Sunday, August 8, 2010

Recent acquisitions...

I really should be writing about Stephen Jay Gould's Full House which I just finished, and which is a fantastic book on two subjects I consider myself not at all interested in - statistics and baseball. But I have so many recently acquired treasures that I am going to do one of THOSE posts. This is a look-at-all-the-wonderful-books-I-have-to-read post.

William Dalrymple's Nine Lives consists of nine portraits of contemporary Indian mystics of different sorts. It describes how their religious lives have changed in India's transformation to a world-economy. This Scottish-born travel-writer/historian/journalist has a history of writing highly respected books set in the Middle East and Asia on the intersection of spiritual practice and contemporary cultural life. I don't know exactly what drew me to this book. Probably it was the extraordinary people Dalrymple wrote about.
In Kannur in northern Kerala, I met Hari Das, a well-builder and part-time prison warden for ten months of the year, who polices the violent running war between the convicts and imprisoned gangsters of the two region's reival political parties, the far-right RSS and the hard-left Communist party of India. But during the theyyam dancing season, between January and march, Hari has a rather different job. Though he comes from an untouchable Dalit background, he nevertheless is transformed into an omnipotent deity for three months a year, and as such is worshipped as a god. Then, at the end of March, he goes back to the prison.
Or the remarkable Jainist nun he writes about who, as she walks, sweeps a peacock feather fan before each step to be sure to brush every insect out of her way so that she doesn't kill a single living thing. This book has me mesmerized. Remarkable stuff written in crystal-clear prose that, as Dalrymple points out in his introduction, makes every attempt to focus on the subject portrayed rather than on the portraitist's experience of meeting them.

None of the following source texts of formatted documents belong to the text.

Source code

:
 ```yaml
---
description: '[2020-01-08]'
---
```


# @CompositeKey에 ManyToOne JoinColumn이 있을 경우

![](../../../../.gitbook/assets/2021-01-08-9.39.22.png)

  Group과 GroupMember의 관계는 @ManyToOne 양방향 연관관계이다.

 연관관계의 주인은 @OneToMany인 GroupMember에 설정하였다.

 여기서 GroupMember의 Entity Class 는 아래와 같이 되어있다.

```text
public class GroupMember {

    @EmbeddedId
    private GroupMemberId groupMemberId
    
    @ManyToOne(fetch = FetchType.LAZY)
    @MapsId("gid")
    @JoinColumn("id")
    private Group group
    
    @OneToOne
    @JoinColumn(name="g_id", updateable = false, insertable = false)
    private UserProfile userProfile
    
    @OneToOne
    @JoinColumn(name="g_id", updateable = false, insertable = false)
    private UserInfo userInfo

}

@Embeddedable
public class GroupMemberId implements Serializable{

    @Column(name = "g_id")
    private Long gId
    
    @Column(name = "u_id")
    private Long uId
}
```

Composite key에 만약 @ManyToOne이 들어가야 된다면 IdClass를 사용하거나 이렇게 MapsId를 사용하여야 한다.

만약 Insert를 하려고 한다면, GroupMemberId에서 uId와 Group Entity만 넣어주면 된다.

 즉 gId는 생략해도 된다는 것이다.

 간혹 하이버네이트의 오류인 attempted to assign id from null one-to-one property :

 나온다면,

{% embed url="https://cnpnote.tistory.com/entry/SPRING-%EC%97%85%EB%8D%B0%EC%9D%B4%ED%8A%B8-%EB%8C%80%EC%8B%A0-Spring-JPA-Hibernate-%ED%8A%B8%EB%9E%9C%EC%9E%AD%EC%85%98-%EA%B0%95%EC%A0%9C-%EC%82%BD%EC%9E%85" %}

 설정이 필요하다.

I have so been looking forward to Sarah Salway's next book since reading her Tell Me Everything which I have raved about ad nauseum. From what I can tell, Getting the Picture is a love story that tries to unravel the mystery of why the unrequited love of its narrator had to remain unrequited. It's present time frame is set in a retirement community and the past revealed through letters and emails. Sarah has a remarkable eye for what makes difficult and idiosyncratic people lovable. Her literary vision is singularly humane among her contemporaries which is why I love it so much.

Sybille Bedford's prose is revered by writers as various as Evelyn Waugh, Bruce Chatwin, and David Leavitt. Many of her novels are loosely based on her life and that of her ancestors in pre-war Germany. A Legacy observes three families - one Jewish and two Catholic - one urban the others rural - whose lives intertwine. She is interested in how the Germany that eventually spawned National Socialism evolved from simple lives such as the characters she portrays.


The award-winning book The Beak of the Finch follows Peter and Rosemary Grant, two biologists, as they collect data from finches on Daphne Major, one of the Galapagos Islands. These are among the species originally observed by Charles Darwin in the isolated biosphere of the Galapagos. Weiner portrays the work of the Grants as observing the process of natural selection in real time. His writing is respected for revealing scientific complexity to the general reader without over-simplifying it. Really looking forward to this one.

Jennifer Egan's A Visit from the Goon Squad is a highly praised new novel of interlocking short narratives concerning a former musician in middle-age trying to connect to the things that used to matter and the woman he employs who compulsively steals and has a thing for Orpheus and Eurydice. It's not the subject matter itself that compels me but rather Egan's eagle eye for the zeitgeist and this novel's reputed success at fusing individual narratives into a meaningful melange about art, self-destruction, and transformation.

I have Jude the Obscure and Carl Zimmer's book on E. Coli in progress too. Once I get done writing up my patient today, it seems I have a bit of reading to do. Happy Sunday.